Manny Pacquiao vs Floyd Mayweather latest... Roach puts the pressure on

These two file photos show boxing champions Manny Pacquiao of the Philippines (L) before the successful defence of his WBO welterweight title in Dallas on March 12, 2010; and Floyd Mayweather Jr. (R) before his super welterweight title fight in Las Vegas on May 4, 2007. Unbeaten fighter Floyd Mayweather said February 15, 2015 that neither he nor Manny Pacquiao have signed a deal for a May mega-fight, but he still hopes to get into the ring with the Filipino icon. (AFP)

Latest: Time is running out for Manny Pacquiao and Floyd Mayweather to book a May 2 showdown, Pacquiao's trainer Freddie Roach said Tuesday.

Amid a welter of reports in recent weeks that a deal for the much-anticipated bout was all but done, Roach warned that a decision would be needed soon if both fighters are to prepare adequately.

"We are getting really close," Roach said of reaching a cut-off for declaring a May 2 fight a reality.
"I need eight weeks. That window is getting smaller and smaller."

In fact, Roach said, he could make do with a slightly shorter training camp with Pacquiao, the eight-division world champion who said Monday in the Philippines that a deal was "near."

Near, near...

Filipino boxer Manny Pacquiao said a much-anticipated fight with unbeaten American Floyd Mayweather was "near" after he agreed to a key demand to undergo drug testing.

The eight-division world champion said negotiations were nearly complete after he dropped his opposition to drugs screening -- and even suggested a $5 million fine if he tests positive.

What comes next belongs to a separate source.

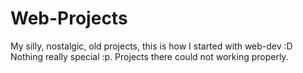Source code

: # Web-Projects
My silly, nostalgic, old projects, this is how I started with web-dev :D
Nothing really special :p.
Projects there could not working properly.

"(The fight) is near. The negotiations are nearly finished," Pacquiao told reporters on Monday during a break from evening sessions in parliament, where he represents one of the Southeast Asian nation's poorest provinces.

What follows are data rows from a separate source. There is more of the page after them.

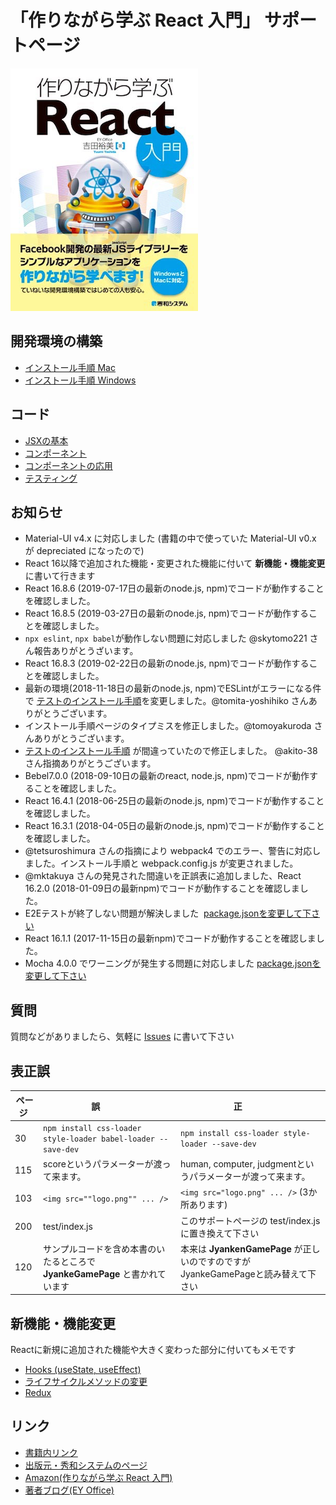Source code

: # 「作りながら学ぶ React 入門」 サポートページ

![](./images/ReactBook.png)

## 開発環境の構築

* [インストール手順 Mac](docs/install_mac.md)
* [インストール手順 Windows](docs/install_win.md)

## コード

* [JSXの基本](sources/jsx.md)
* [コンポーネント](sources/component.md)
* [コンポーネントの応用](sources/application.md)
* [テスティング](sources/test.md)

## お知らせ
* Material-UI v4.x に対応しました (書籍の中で使っていた Material-UI v0.x が depreciated になったので)
* React 16以降で追加された機能・変更された機能に付いて **新機能・機能変更** に書いて行きます
* React 16.8.6 (2019-07-17日の最新のnode.js, npm)でコードが動作することを確認しました。
* React 16.8.5 (2019-03-27日の最新のnode.js, npm)でコードが動作することを確認しました。
* `npx eslint`, `npx babel`が動作しない問題に対応しました @skytomo221 さん報告ありがとうざいます。
* React 16.8.3 (2019-02-22日の最新のnode.js, npm)でコードが動作することを確認しました。
* 最新の環境(2018-11-18日の最新のnode.js, npm)でESLintがエラーになる件で [テストのインストール手順](https://github.com/yuumi3/react_book/blob/master/sources/test.md)を変更しました。@tomita-yoshihiko さんありがとうございます。
* インストール手順ページのタイプミスを修正しました。@tomoyakuroda さんありがとうございます。
* [テストのインストール手順](https://github.com/yuumi3/react_book/blob/master/sources/test.md) が間違っていたので修正しました。 @akito-38 さん指摘ありがとうございます。
* Bebel7.0.0 (2018-09-10日の最新のreact, node.js, npm)でコードが動作することを確認しました。
* React 16.4.1 (2018-06-25日の最新のnode.js, npm)でコードが動作することを確認しました。
* React 16.3.1 (2018-04-05日の最新のnode.js, npm)でコードが動作することを確認しました。
* @tetsuroshimura さんの指摘により webpack4 でのエラー、警告に対応しました。インストール手順と webpack.config.js が変更されました。
* @mktakuya さんの発見された間違いを正誤表に追加しました、React 16.2.0 (2018-01-09日の最新npm)でコードが動作することを確認しました。
* E2Eテストが終了しない問題が解決しました  [package.jsonを変更して下さい](https://github.com/yuumi3/react_book/commit/9a8a52eeaadf2fb0638994d086f4e88c6ed4c769)
* React 16.1.1 (2017-11-15日の最新npm)でコードが動作することを確認しました。
* Mocha 4.0.0 でワーニングが発生する問題に対応しました [package.jsonを変更して下さい](https://github.com/yuumi3/react_book/commit/de08b474d6b36f4b5ea0efb5c51d7371fe6ea004#diff-78e5c674b259d266893065c89276971e)


## 質問


質問などがありましたら、気軽に [Issues](https://github.com/yuumi3/react_book/issues) に書いて下さい


## 表正誤

| ページ | 誤            | 正            |
| ----- |-------------|------------|
| 30  | `npm install css-loader style-loader babel-loader --save-dev` | `npm install css-loader style-loader --save-dev` |
| 115 | scoreというパラメーターが渡って来ます。| human, computer, judgmentというパラメーターが渡って来ます。 |
| 103 | `<img src=""logo.png"" ... />` | `<img src="logo.png" ... />`   (3か所あります) |
| 200 | test/index.js | このサポートページの test/index.js に置き換えて下さい |
| 120 | サンプルコードを含め本書のいたるところで **JyankeGamePage** と書かれています |本来は **JyankenGamePage** が正しいのですのですがJyankeGamePageと読み替えて下さい |


## 新機能・機能変更

Reactに新規に追加された機能や大きく変わった部分に付いてもメモです

* [Hooks (useState, useEffect)](updates/hooks1.md)
* [ライフサイクルメソッドの変更](updates/lifecycle.md)
* [Redux](updates/redux.md)

## リンク

* [書籍内リンク](sources/links.md)
* [出版元・秀和システムのページ](http://www.shuwasystem.co.jp/products/7980html/5075.html)
* [Amazon(作りながら学ぶ React 入門)](https://www.amazon.co.jp/dp/479805075X)
* [著者ブログ(EY Office)](https://www.ey-office.com/category/React/)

"We agreed that this fight has to happen. We are ironing out the kinks. He (Mayweather) said he wants the fight to push through."

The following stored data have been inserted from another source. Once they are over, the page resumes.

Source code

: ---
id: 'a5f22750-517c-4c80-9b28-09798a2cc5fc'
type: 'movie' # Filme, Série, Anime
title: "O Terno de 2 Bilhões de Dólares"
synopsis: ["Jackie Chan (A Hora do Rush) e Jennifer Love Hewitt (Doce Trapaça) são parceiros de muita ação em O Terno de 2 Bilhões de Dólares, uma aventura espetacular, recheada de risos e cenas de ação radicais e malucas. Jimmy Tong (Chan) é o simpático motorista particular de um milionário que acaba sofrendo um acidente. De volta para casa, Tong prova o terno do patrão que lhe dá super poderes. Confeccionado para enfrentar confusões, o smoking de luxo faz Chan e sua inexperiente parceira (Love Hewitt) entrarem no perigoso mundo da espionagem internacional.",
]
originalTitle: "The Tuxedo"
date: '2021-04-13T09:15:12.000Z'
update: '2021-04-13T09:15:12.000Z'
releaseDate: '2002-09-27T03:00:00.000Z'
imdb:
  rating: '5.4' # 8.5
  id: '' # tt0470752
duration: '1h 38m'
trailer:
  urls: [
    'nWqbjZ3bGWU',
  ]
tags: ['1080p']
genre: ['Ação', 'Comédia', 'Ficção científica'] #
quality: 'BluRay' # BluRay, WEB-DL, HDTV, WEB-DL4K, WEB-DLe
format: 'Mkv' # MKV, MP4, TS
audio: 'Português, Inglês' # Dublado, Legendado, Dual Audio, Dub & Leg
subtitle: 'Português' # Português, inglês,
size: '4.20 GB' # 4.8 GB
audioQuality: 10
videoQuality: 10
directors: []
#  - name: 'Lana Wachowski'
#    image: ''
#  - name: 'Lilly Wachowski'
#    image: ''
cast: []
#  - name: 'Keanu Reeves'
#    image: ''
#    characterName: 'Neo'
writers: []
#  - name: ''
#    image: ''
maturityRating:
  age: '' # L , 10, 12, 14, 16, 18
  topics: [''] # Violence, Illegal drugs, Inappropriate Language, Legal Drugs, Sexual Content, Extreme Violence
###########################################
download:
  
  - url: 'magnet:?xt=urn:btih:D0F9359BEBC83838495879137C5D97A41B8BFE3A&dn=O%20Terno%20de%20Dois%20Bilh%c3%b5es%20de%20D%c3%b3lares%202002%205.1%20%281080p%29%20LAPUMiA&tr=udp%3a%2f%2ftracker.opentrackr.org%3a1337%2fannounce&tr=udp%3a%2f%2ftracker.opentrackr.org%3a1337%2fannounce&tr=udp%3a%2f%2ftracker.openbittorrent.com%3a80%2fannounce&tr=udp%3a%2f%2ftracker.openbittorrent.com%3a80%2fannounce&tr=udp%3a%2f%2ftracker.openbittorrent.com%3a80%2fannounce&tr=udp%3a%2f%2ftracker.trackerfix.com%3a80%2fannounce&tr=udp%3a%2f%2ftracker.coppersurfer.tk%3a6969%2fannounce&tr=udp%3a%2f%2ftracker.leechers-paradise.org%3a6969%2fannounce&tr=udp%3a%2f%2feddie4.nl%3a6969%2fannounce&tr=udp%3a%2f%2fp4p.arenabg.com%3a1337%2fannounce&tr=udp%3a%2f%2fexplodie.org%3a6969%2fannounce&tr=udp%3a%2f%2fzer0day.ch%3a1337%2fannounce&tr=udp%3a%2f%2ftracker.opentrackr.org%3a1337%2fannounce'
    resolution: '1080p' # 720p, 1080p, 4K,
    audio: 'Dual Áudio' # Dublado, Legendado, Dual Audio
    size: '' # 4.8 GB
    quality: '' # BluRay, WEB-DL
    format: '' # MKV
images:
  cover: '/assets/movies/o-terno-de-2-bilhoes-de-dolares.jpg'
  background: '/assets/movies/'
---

In a brief television interview on Sunday, Mayweather denied a deal had been signed but said he was "hopeful" the fight with Pacquiao would happen.

Mayweather had also demanded strict Olympic-style drug screening that would require blood tests 30 days before the fight, instead of a few days.

Without giving specifics of the current requirements by Mayweather about the drug testing, Pacquiao said that he had agreed.

"We agreed to their demand. In fact, I suggested a $5 million fine if I test positive for drugs," he said.

What Mayweather says

Unbeaten fighter Floyd Mayweather said Sunday that neither he nor Manny Pacquiao have signed a deal for a May mega-fight, but he still hopes to get into the ring with the Filipino icon.

Mayweather, attending the NBA All-Star Game at Madison Square Garden, said in a brief television interview during the contest that global reports about a virtually done deal for the long anticipated bout were premature.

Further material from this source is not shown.